Half a million hurricane refugees still lack permanent homes
Despite federal efforts, more than a half million victims of Hurricane Katrina still live in makeshift housing or hotel rooms, according to news reports.
The cost of housing is $100 per person a day.
“Housing options promised by the federal government…have largely failed to materialize,” wrote the Washington Post.
“Cruise ships and trailer parks have so far proved in large part to be unworkable,” the report said. And an American Red cross program paid for by the federal government is set to expire 15 October.
Said Red Cross spokeswoman Carrie Martin:
“We’re administering the hotel program with the expectation that it ends on October 15. After that we’ll still have shelters open, but we definitely don’t want to move backwards.”
As some shelters have closed, the evacuees have tended to move into hotels.
The Red Cross says it will keep the shelters open as long as possible but many include churches and other private buildings that eventually will have to go back to their original purpose.
FEMA officials spent $1.5 billion on mobile homes and recreational vehicles for temporary housing for the hurricane victims.
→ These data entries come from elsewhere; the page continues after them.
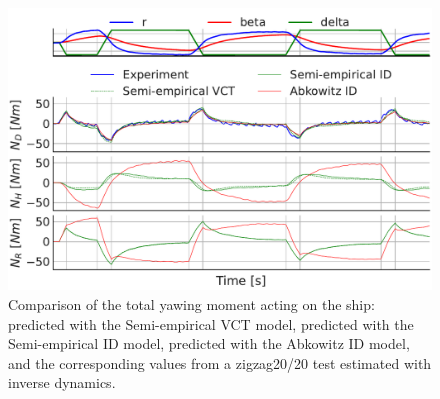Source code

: \begin{figure}[h!]
    \includegraphics[width=\columnwidth]{figures/result_ID_regression.ID_regression_ID_N.pdf}
    \caption{Comparison of the total yawing moment acting on the ship: predicted with the Semi-empirical VCT model, predicted with the Semi-empirical ID model, predicted with the Abkowitz ID model, and the corresponding values from a zigzag20/20 test estimated with inverse dynamics.}
    \label{fig:ID_regression_ID_N}
\end{figure}

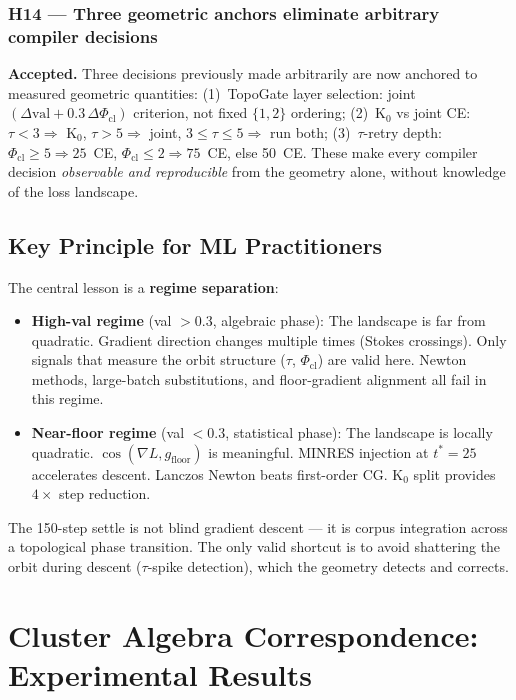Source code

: \documentclass[11pt]{amsart}
\begin{document}
\subsubsection*{H14 — Three geometric anchors eliminate arbitrary compiler decisions}

\textbf{Accepted.}
Three decisions previously made arbitrarily are now anchored to
measured geometric quantities:
(1)~TopoGate layer selection: joint $(\Delta\mathrm{val} + 0.3\,\Delta\Phi_\mathrm{cl})$
criterion, not fixed $\{1,2\}$ ordering;
(2)~K$_0$ vs joint CE: $\tau < 3 \Rightarrow$ K$_0$,
$\tau > 5 \Rightarrow$ joint, $3 \leq \tau \leq 5 \Rightarrow$ run both;
(3)~$\tau$-retry depth: $\Phi_\mathrm{cl} \geq 5 \Rightarrow 25$~CE,
$\Phi_\mathrm{cl} \leq 2 \Rightarrow 75$~CE, else 50~CE.
These make every compiler decision \emph{observable and reproducible}
from the geometry alone, without knowledge of the loss landscape.

\subsection{Key Principle for ML Practitioners}

The central lesson is a \textbf{regime separation}:
\begin{itemize}
\item \textbf{High-val regime} (val $> 0.3$, algebraic phase):
  The landscape is far from quadratic.
  Gradient direction changes multiple times (Stokes crossings).
  Only signals that measure the orbit structure ($\tau$, $\Phi_\mathrm{cl}$)
  are valid here.
  Newton methods, large-batch substitutions, and floor-gradient alignment
  all fail in this regime.
\item \textbf{Near-floor regime} (val $< 0.3$, statistical phase):
  The landscape is locally quadratic.
  $\cos(\nabla L, g_\mathrm{floor})$ is meaningful.
  MINRES injection at $t^* = 25$ accelerates descent.
  Lanczos Newton beats first-order CG.
  K$_0$ split provides $4\times$ step reduction.
\end{itemize}
The 150-step settle is not blind gradient descent —
it is corpus integration across a topological phase transition.
The only valid shortcut is to avoid shattering the orbit during descent
($\tau$-spike detection), which the geometry detects and corrects.

\section{Cluster Algebra Correspondence: Experimental Results}
\label{sec:cluster_correspondence}
\end{document}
One contract was reportedly for more than $500 million with a single manufacturer of mobile homes.
Government officials are trying to launch an interim housing program giving families a lump sum of $2358 in rental assistance, with the possibility of more money later.
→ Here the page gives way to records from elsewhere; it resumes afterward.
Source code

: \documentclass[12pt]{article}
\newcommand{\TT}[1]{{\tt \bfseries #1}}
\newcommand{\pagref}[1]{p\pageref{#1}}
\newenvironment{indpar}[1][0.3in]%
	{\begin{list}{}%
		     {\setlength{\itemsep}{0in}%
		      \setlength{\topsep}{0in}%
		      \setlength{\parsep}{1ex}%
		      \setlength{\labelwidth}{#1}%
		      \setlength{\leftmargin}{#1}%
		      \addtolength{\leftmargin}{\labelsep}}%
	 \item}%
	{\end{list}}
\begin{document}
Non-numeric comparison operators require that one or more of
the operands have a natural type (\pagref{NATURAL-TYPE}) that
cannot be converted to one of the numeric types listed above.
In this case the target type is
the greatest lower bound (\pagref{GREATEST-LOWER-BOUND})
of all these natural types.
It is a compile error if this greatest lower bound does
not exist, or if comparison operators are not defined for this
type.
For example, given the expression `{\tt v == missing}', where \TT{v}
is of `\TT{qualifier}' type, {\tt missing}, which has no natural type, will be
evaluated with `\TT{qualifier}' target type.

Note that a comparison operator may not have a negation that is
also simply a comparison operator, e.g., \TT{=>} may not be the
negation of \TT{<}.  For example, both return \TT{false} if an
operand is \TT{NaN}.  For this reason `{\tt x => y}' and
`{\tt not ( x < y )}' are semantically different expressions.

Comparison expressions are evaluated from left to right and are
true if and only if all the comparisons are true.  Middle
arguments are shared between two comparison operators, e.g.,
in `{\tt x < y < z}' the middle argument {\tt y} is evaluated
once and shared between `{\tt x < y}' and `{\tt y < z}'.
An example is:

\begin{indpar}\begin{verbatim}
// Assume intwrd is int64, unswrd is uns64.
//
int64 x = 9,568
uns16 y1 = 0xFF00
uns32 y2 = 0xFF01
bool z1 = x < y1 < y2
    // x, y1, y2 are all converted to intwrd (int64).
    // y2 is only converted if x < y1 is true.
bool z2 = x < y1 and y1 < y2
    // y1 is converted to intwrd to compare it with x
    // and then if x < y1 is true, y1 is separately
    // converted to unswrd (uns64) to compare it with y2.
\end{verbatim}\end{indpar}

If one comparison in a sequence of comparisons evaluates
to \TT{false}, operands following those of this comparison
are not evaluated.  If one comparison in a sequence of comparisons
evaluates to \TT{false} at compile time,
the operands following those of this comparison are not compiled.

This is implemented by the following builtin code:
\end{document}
Meanwhile, the number of evacuees in hotels is not going down but up. Last week, the numbers increased from 220,000 to more than 400,000, said news reports.
“And many have no idea what they will do when the program ends in two weeks.”
Democratic Party officials warn that warehousing of evacuees in trailer parks could create what they call “Bushville,” just as the Depression-era shantytowns were called “Hoovervilles” after then-president Herbert Hoover.